The Don Schumacher Racing driver, who combined with Funny Car’s Tommy Johnson Jr.to give the boss a second straight and 60th overall double-nitro triumph, flipped his helmet visor down into place just before he lit the staging light. That’s when he received the shock: “I couldn’t see nothin’. It was pitch white.”

He figured he could navigate the right lane if he could see the blue light atop the tree at least faintly. He lifted the visor for a split-second and thought better of it, taking no chances of some freakish accident that could cost him his vision permanently or worse. So he put it back down, figuring, he said, that “I like to keep my eyes, you know what I mean?”

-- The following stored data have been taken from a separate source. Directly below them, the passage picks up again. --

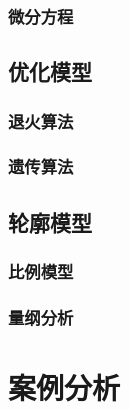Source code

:\subsection{微分方程}
\clearpage
\section{优化模型}
\subsection{退火算法}
\clearpage
\subsection{遗传算法}
\clearpage
\section{轮廓模型}
\subsection{比例模型}
\clearpage
\subsection{量纲分析}
\clearpage
\chapter{案例分析}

Brown said, “So I took a chance on it and we went down the racetrack. I just tried to keep it in the center of the groove.” He felt the car drifting to the left but corralled it. “I overdrove the car a little bit. We just cut a good enough light to get that win. That was my worst light of the day. We had some lucky breaks go our way today. We kept our heads down and kept fighting the whole way.”

He was doubly blessed Sunday, for he already had ugly-pedaled his way past a struggling Shawn Langdon in the semifinal for his 10th final-round appearance and sixth in the past eight races. Brown also advanced past JR Todd and Clay Millican.  

“This is a hometown race for me. And my grandma and my family are all here, and it felt good to get that win,” he said. “The competition is at an all-time high, and I’m enjoying it. With all the boys working hard, with [crew chiefs] Brian Corradi and Mark Oswald and all these Matco / U.S. Army / Toyota boys, they did a great job all weekend – for having one round of qualifying and to come up here for the car to perform like it did.”

He and Johnson joined Vincent Nobile (Pro Stock), and Eddie Krawiec (Pro Stock Motorcycle) in the winners circle.

Brittany Force reached her fifth final round of the season. She edged Larry Dixon by nine-thousandths of a second, won when Doug Kalitta red-lit (although she didn’t know it at the time and pushed her engine past its limits for a considerable clean-up delay), and rocketed away from mechanically troubled top qualifier Leah Pritchett.